As the International Energy Agency says the world faces a bleak future as emissions fail to fall at a fast enough rate to combat climate change, the challenge is on for governments to act globally, but win elections locally.
In Australia, the current Julia Gillard-led Labor government has been under attack by its opponents for seeking to implement a carbon tax after Ms Gillard proclaimed that it was off the agenda prior to the election.
This may have been the case had the electorate given Labor a majority in the House of Representatives. But the fact the government relies on independents and a Green MP who want to see action on climate change suggests that at least part of Labor’s decision may be motivated by political survival.
A sticky issue
In Australia, and the world, tackling climate change is a contentious issue. There are sections of the community that do not wholeheartedly believe in the concept of climate change being the result of human activity.
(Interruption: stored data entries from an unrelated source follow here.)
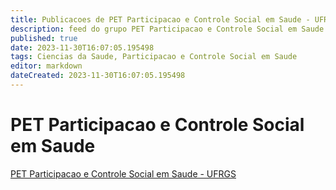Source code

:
 ```yaml
---
title: Publicacoes de PET Participacao e Controle Social em Saude - UFRGS
description: feed do grupo PET Participacao e Controle Social em Saude - UFRGS
published: true
date: 2023-11-30T16:07:05.195498
tags: Ciencias da Saude, Participacao e Controle Social em Saude
editor: markdown
dateCreated: 2023-11-30T16:07:05.195498
---
```


# PET Participacao e Controle Social em Saude
[PET Participacao e Controle Social em Saude - UFRGS](/grupo/198PETParticipacaoeControleSocialemSaudeUFRGS.md)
There are also those who do believe in climate change, but question whether the proposed carbon tax is the best tool to tackle it. Then there are the people who do want to see action on climate change but don’t want to pay for it.
Rather than genuine discussion, however, the debate in Australia appears to be built around derogatory name-calling.
Those who question climate change, or ways to deal with it, are branded as “climate sceptics” whose views should be marginalised.
Those who support a carbon tax are seen to be the harbingers of economic ruin.
“Carbon Cate” steps up
All of the above was illustrated in recent days when Cate Blanchett appeared in a pro-carbon tax advertisement. The Hollywood actor’s involvement in the debate was immediately criticised as she did not appear to be an “average” Australian.
Moreover, the legitimacy of Ms Blanchett’s contribution became the focus of the debate, rather than the issue of climate change itself.
The tone of the current debate suggests there is a leadership vacuum in Australia, and that the country has far from crystallised its position on climate change, let alone been able to galvanise support to try and tackle the issue.
A failure of leadership
The problem for the major parties and their leaders is that the climate change debate is a truly global issue and poses a wide range of questions that have not yet been answered.
In an attempt to ameliorate this problem, the major parties appear to be couching the debate in issues they are more comfortable with.
As a result, there is much discussion on the impact a carbon tax would have on manufacturing, household finances and broader job security.
Indeed, in Australia the carbon tax debate increasingly looks to be more about taxation reform rather than the environment.
The partisan name-calling seems to be an extension of this approach.
Climate change is a long term issue and will not disappear within one electoral term.
But if the major parties don’t manage the competing needs of bolstering their own support while seeing to be actively tackling climate change, they may find themselves out of government for many electoral terms.